Stats
About CIA.vc
Development
Usability improvements
Now that it's finally easy to get started with CIA and easy to administer your projects and bots, the biggest user-visible problem is the decrepit state of the actual stats pages. For a great example of how much the current UI sucks, see the KDE or GNOME pages.
These pages are hard to navigate due to the clumsy 'catalog' with no search or pagination. The page layout does not put the most important information first. Top priorities should be:
Port the stats target page to the new site. This can probably be done in stages, starting with the stats pages themselves and moving the RSS feeds and per-message pages later. URLs must remain backward-compatible, though it should make an effort to strip out unfriendly characters.

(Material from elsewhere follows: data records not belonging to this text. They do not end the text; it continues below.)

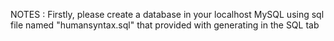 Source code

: NOTES : Firstly, please create a database in your localhost MySQL using sql file named "humansyntax.sql" that provided with generating in the SQL tab
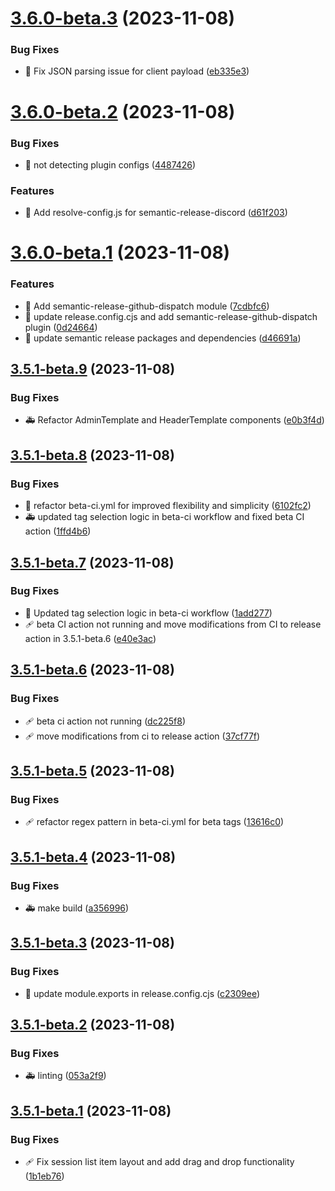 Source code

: # [3.6.0-beta.3](https://github.com/Wizarrrr/wizarr/compare/v3.6.0-beta.2...v3.6.0-beta.3) (2023-11-08)


### Bug Fixes

* 🐝 Fix JSON parsing issue for client payload ([eb335e3](https://github.com/Wizarrrr/wizarr/commit/eb335e39410c20c87b0763e3a3b7fe0f02b5ae8f))

# [3.6.0-beta.2](https://github.com/Wizarrrr/wizarr/compare/v3.6.0-beta.1...v3.6.0-beta.2) (2023-11-08)


### Bug Fixes

* 🐛 not detecting plugin configs ([4487426](https://github.com/Wizarrrr/wizarr/commit/44874265b0c59f323f080f4eb3b624cf79a1d5a0))


### Features

* 🎉 Add resolve-config.js for semantic-release-discord ([d61f203](https://github.com/Wizarrrr/wizarr/commit/d61f203c1b11c856e7fe5e88694b78553f087a53))

# [3.6.0-beta.1](https://github.com/Wizarrrr/wizarr/compare/v3.5.1-beta.9...v3.6.0-beta.1) (2023-11-08)


### Features

* 🎊 Add semantic-release-github-dispatch module ([7cdbfc6](https://github.com/Wizarrrr/wizarr/commit/7cdbfc65cec646b07a8509a4144abc80013fd0f5))
* 🚀 update release.config.cjs and add semantic-release-github-dispatch plugin ([0d24664](https://github.com/Wizarrrr/wizarr/commit/0d246643223f8b35ba7955e32a32421a8072f754))
* 🚀 update semantic release packages and dependencies ([d46691a](https://github.com/Wizarrrr/wizarr/commit/d46691acb13f2ba3101583895bcba7347ae48d81))

## [3.5.1-beta.9](https://github.com/Wizarrrr/wizarr/compare/v3.5.1-beta.8...v3.5.1-beta.9) (2023-11-08)


### Bug Fixes

* 🚑 Refactor AdminTemplate and HeaderTemplate components ([e0b3f4d](https://github.com/Wizarrrr/wizarr/commit/e0b3f4d2d4fdba51ea36fcd0e32f27a74a2b2c17))

## [3.5.1-beta.8](https://github.com/Wizarrrr/wizarr/compare/v3.5.1-beta.7...v3.5.1-beta.8) (2023-11-08)


### Bug Fixes

* 🐛 refactor beta-ci.yml for improved flexibility and simplicity ([6102fc2](https://github.com/Wizarrrr/wizarr/commit/6102fc20e9b792d15466ae96e41f18bd9874b4e3))
* 🚑 updated tag selection logic in beta-ci workflow and fixed beta CI action ([1ffd4b6](https://github.com/Wizarrrr/wizarr/commit/1ffd4b67f11f9862fc01ce32daa436f3d4b627bf))

## [3.5.1-beta.7](https://github.com/Wizarrrr/wizarr/compare/v3.5.1-beta.6...v3.5.1-beta.7) (2023-11-08)


### Bug Fixes

* 🐛 Updated tag selection logic in beta-ci workflow ([1add277](https://github.com/Wizarrrr/wizarr/commit/1add2772059a774f7a2e1f9f809d50b5f9d38e3e))
* 🩹 beta CI action not running and move modifications from CI to release action in 3.5.1-beta.6 ([e40e3ac](https://github.com/Wizarrrr/wizarr/commit/e40e3acd186198d73c7b78e916da8d78af5747a5))

## [3.5.1-beta.6](https://github.com/Wizarrrr/wizarr/compare/v3.5.1-beta.5...v3.5.1-beta.6) (2023-11-08)


### Bug Fixes

* 🩹 beta ci action not running ([dc225f8](https://github.com/Wizarrrr/wizarr/commit/dc225f8e8f558b73c0db99fefcfcd344478d3208))
* 🩹 move modifications from ci to release action ([37cf77f](https://github.com/Wizarrrr/wizarr/commit/37cf77f0d810af7c6b7004d76d117a87923aa49c))

## [3.5.1-beta.5](https://github.com/Wizarrrr/wizarr/compare/v3.5.1-beta.4...v3.5.1-beta.5) (2023-11-08)


### Bug Fixes

* 🩹 refactor regex pattern in beta-ci.yml for beta tags ([13616c0](https://github.com/Wizarrrr/wizarr/commit/13616c07971b7598186c38e7d08195e9b3c4a15d))

## [3.5.1-beta.4](https://github.com/Wizarrrr/wizarr/compare/v3.5.1-beta.3...v3.5.1-beta.4) (2023-11-08)


### Bug Fixes

* 🚑 make build ([a356996](https://github.com/Wizarrrr/wizarr/commit/a356996f1a4fd8860e4c325e5f112200b5cc101c))

## [3.5.1-beta.3](https://github.com/Wizarrrr/wizarr/compare/v3.5.1-beta.2...v3.5.1-beta.3) (2023-11-08)


### Bug Fixes

* 🐛 update module.exports in release.config.cjs ([c2309ee](https://github.com/Wizarrrr/wizarr/commit/c2309ee6fca62ad817ff75b6066788bf77f66e42))

## [3.5.1-beta.2](https://github.com/Wizarrrr/wizarr/compare/v3.5.1-beta.1...v3.5.1-beta.2) (2023-11-08)

### Bug Fixes

-   🚑 linting ([053a2f9](https://github.com/Wizarrrr/wizarr/commit/053a2f914b865b53ef9aaf6e5afb39343b2e7460))

## [3.5.1-beta.1](https://github.com/Wizarrrr/wizarr/compare/v1.0.0-beta.1...v3.5.1-beta.1) (2023-11-08)

### Bug Fixes

-   🩹 Fix session list item layout and add drag and drop functionality ([1b1eb76](https://github.com/Wizarrrr/wizarr/commit/1b1eb766ce814393ab6f2723662abe8ab5aeb858))
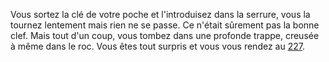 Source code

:Vous sortez la clé de votre poche et l'introduisez dans la serrure, vous la tournez lentement mais rien ne se passe. Ce n'était sûrement pas la bonne clef. Mais tout d'un coup, vous tombez dans une profonde trappe, creusée à même dans le roc. Vous êtes tout surpris et vous vous rendez au [227](227). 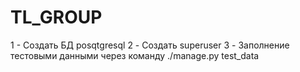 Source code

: # TL_GROUP

1 - Создать БД posqtgresql
2 - Создать superuser
3 - Заполнение тестовыми данными через команду ./manage.py test_data
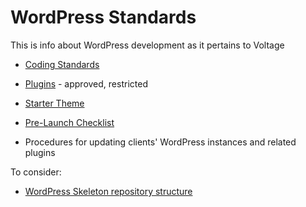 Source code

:# WordPress Standards

This is info about WordPress development as it pertains to Voltage

- [Coding Standards](../../coding-standards/php/)
- [Plugins](plugins.md) - approved, restricted
- [Starter Theme](https://github.com/voltagead/faraday-cage)
- [Pre-Launch Checklist](pre-launch-checklist.md)

- Procedures for updating clients' WordPress instances and related plugins

To consider:
- [WordPress Skeleton repository structure](https://github.com/markjaquith/WordPress-Skeleton)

- This has already started, at /stats-experimental
Search-based interface for locating stats targets, both on a site-wide level and within children of the current target.
- Unified search. A single real-time search widget should be able to find child targets and messages.
Expand/collapse with automatic loading and purging
- The stats page itself, on the client side, should be seen as a cache for server-side data. It is statically populated with a small default dataset, which also serves as static content for non-javascript browsers. The client needs to be able to load new data for date ranges that have just been expanded. It should also be able to purge data for date ranges that have not been opened recently.
Real-time updates. I was planning to write a lengthy section on how this should be implemented. It turns out that this has not only already been invented, it has already been given a corny name. See cometd and mod_mailbox.
Extended details about a message should be visible in-line. By default, the log message should be truncated and the file list will be summarized. An expander can reveal the full log message and file list.
Next-generation stats relations
Each visible message has an icon or text advertising each other stats target that received the same message. This allows each message to act as a link between projects, VCSes, authors...
These links/icons can show up in the right margin of the stats page.
This usage model supports the idea of adding an SQL index alongside the current message archives: each row would include a message ID (archive # and message offset), a timestamp, and a target ID.
- Test the efficiency of such an SQL table
- Implement BSAX in C, in order to quickly index existing messages.
In addition to messages, collapsed date headings should also show links to other stats targets. This will make it natural to see who was working on a particular project last month, for example.
For efficiency, this will require a separate database table relating multi-resolution time periods (years, months, days) to stats targets. Each relation should include strength/freshness.
Sparklines and interactive graphs, produced with fidtool. Prerequisites:
There is a new web interface under development, using Django. It will eventually replace the old web interface entirely, but it's currently only used for managing user accounts and assets (such as bots, projects, and authors).
Abuse prevention
The ability to revert changes from the change history page
More tools to easily close accounts, lock assets, and revert all of a user's changes
IP- and cookie-based bans. This will be a quick fix to silence the less persistant troublemakers.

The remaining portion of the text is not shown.